Este vínculo de aprendizagem e de reprodução de estereótipos de género, que se inicia na infância e se reflete mais tarde na idade adulta, muito devemos à Porto Editora.
Que continua a atribuir à mulher o papel de cuidadora e dona do lar, assente num gosto natural pela esfera doméstica, inscrita em normas de conduta e estereótipos de género que sustentaram, durante décadas, a ideologia patriarcal do Estado Novo, bem presente no ideal feminino da mulher Bela, recatada e ‘do lar’.
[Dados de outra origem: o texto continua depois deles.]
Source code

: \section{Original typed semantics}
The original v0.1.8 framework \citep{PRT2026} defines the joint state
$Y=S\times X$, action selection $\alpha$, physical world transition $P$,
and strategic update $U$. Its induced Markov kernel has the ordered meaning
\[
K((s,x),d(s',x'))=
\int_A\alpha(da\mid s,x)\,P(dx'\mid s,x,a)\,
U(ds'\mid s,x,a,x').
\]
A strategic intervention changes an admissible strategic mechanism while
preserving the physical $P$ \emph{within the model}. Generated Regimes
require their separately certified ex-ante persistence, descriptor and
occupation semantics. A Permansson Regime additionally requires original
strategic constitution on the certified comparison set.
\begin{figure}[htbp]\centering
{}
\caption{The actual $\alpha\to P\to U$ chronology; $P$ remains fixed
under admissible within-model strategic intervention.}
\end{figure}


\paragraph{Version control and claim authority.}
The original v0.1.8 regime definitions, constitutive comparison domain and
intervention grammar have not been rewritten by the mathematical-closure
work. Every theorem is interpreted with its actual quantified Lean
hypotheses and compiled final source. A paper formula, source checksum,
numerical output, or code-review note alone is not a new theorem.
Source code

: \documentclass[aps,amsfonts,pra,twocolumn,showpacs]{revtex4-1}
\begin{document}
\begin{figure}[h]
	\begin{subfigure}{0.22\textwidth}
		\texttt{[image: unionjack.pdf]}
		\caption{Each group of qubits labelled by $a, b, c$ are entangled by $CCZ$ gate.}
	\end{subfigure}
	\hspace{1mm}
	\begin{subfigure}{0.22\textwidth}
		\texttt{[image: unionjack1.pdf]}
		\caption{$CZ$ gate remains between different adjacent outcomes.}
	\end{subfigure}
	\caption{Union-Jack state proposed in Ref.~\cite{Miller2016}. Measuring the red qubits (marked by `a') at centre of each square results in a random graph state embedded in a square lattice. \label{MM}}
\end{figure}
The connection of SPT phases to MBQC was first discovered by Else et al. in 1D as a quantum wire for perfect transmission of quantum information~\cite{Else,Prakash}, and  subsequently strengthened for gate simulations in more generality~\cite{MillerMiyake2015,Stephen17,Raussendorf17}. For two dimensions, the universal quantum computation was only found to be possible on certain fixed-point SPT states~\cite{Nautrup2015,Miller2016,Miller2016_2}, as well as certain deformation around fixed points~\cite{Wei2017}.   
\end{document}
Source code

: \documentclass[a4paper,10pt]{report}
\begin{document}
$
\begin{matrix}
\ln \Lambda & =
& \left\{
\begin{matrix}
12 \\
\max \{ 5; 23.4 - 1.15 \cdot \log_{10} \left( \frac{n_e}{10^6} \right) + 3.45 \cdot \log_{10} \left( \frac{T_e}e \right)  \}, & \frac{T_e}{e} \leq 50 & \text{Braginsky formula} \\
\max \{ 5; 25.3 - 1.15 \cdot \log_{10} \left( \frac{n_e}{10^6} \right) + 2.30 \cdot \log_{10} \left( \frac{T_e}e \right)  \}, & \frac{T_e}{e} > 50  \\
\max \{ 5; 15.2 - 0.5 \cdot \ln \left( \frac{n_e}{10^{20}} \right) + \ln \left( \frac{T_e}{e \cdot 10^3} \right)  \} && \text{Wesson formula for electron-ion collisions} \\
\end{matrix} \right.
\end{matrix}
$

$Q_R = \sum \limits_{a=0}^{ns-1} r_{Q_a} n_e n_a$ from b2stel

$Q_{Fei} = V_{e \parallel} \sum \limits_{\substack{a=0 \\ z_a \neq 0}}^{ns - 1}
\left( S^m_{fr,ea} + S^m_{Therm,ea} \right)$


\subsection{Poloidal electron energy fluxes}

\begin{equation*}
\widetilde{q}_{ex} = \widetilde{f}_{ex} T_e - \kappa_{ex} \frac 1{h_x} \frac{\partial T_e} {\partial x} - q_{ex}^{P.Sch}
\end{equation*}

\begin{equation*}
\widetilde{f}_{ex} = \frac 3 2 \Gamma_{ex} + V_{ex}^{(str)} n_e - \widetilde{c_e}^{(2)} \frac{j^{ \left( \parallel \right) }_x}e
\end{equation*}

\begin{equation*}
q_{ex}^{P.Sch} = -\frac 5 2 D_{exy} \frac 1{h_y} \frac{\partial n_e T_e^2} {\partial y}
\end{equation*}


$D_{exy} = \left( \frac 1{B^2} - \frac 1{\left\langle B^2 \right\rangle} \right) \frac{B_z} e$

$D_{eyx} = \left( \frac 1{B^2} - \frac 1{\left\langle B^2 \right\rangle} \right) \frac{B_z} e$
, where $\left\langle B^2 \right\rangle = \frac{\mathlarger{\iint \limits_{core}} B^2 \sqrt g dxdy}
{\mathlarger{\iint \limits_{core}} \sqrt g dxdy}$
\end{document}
E esta é a visão e a imagem que a Porto Editora ainda tem da mulher portuguesa em pleno século XXI.
A associação ACEGIS salienta que é urgente combater, desmistificar e educar para a tomada de consciência dos mecanismos sociais subjacentes na reprodução de estereótipos de género que ainda se encontram enraizados nas mensagens estereotipadas sobre os papéis e as relações sociais entre mulheres e homens na esfera familiar, profissional e social.
Difundir uma visão estereotipada dos papéis de género, no qual cabe à mulher a organização da vida quotidiana da família, dos aspectos ligados ao cuidado do lar e das tarefas domésticas, é estar a legitimar as desigualdades e a hierarquia entre homens e mulheres dentro e fora da família.
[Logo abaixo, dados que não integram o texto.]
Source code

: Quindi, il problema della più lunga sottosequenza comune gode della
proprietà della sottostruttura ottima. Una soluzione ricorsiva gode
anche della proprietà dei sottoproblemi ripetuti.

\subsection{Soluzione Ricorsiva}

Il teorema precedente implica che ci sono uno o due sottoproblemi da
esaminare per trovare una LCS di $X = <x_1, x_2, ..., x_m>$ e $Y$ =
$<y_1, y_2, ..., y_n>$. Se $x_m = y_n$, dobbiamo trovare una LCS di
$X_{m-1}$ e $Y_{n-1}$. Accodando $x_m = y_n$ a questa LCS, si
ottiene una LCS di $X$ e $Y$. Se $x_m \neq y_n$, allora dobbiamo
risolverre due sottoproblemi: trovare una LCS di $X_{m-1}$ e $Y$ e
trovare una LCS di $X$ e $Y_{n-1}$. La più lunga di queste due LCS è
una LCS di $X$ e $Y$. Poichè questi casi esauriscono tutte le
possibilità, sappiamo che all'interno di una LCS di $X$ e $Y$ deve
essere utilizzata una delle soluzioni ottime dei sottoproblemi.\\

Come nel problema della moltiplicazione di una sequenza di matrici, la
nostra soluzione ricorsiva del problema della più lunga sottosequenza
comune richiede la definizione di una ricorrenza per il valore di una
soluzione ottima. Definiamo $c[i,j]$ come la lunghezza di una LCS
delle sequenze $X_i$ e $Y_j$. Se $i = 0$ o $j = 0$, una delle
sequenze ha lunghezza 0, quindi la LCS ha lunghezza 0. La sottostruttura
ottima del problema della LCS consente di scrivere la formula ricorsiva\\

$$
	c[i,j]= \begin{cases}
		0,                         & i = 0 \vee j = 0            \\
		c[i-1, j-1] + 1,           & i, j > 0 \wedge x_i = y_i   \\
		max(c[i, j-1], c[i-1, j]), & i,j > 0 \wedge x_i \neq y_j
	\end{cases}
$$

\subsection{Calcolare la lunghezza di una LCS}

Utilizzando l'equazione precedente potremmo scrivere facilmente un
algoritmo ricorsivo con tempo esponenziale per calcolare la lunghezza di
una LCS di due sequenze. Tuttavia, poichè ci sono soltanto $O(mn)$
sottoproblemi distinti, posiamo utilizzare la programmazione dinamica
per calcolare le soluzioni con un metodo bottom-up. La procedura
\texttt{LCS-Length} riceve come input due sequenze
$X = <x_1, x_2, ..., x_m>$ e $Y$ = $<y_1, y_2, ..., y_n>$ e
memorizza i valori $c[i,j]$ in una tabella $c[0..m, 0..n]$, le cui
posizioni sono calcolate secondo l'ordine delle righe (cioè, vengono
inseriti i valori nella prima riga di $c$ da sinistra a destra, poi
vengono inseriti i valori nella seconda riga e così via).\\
Sobretudo quando são mais do que evidentes os mecanismos sociais na reprodução de estereótipos: a elas cabe o cuidado da casa, da família e do espaço doméstico, a eles a esfera profissional e o sustento do lar.
De acordo com o Eurobarómetro, de 20 de novembro de 2017, mais de quatro em cada dez europeus acreditam que o papel mais importante de uma mulher é cuidar da casa e da família (44%) e o de um homem ganhar dinheiro (43%).
Bela, recatada e dona do lar não é a agenda de uma mulher em 2018 e muito menos do século XXI.
É sim, uma agenda que apenas contribui para difundir uma visão de subalternidade da mulher relegando-a à esfera doméstica e ao cuidado do lar.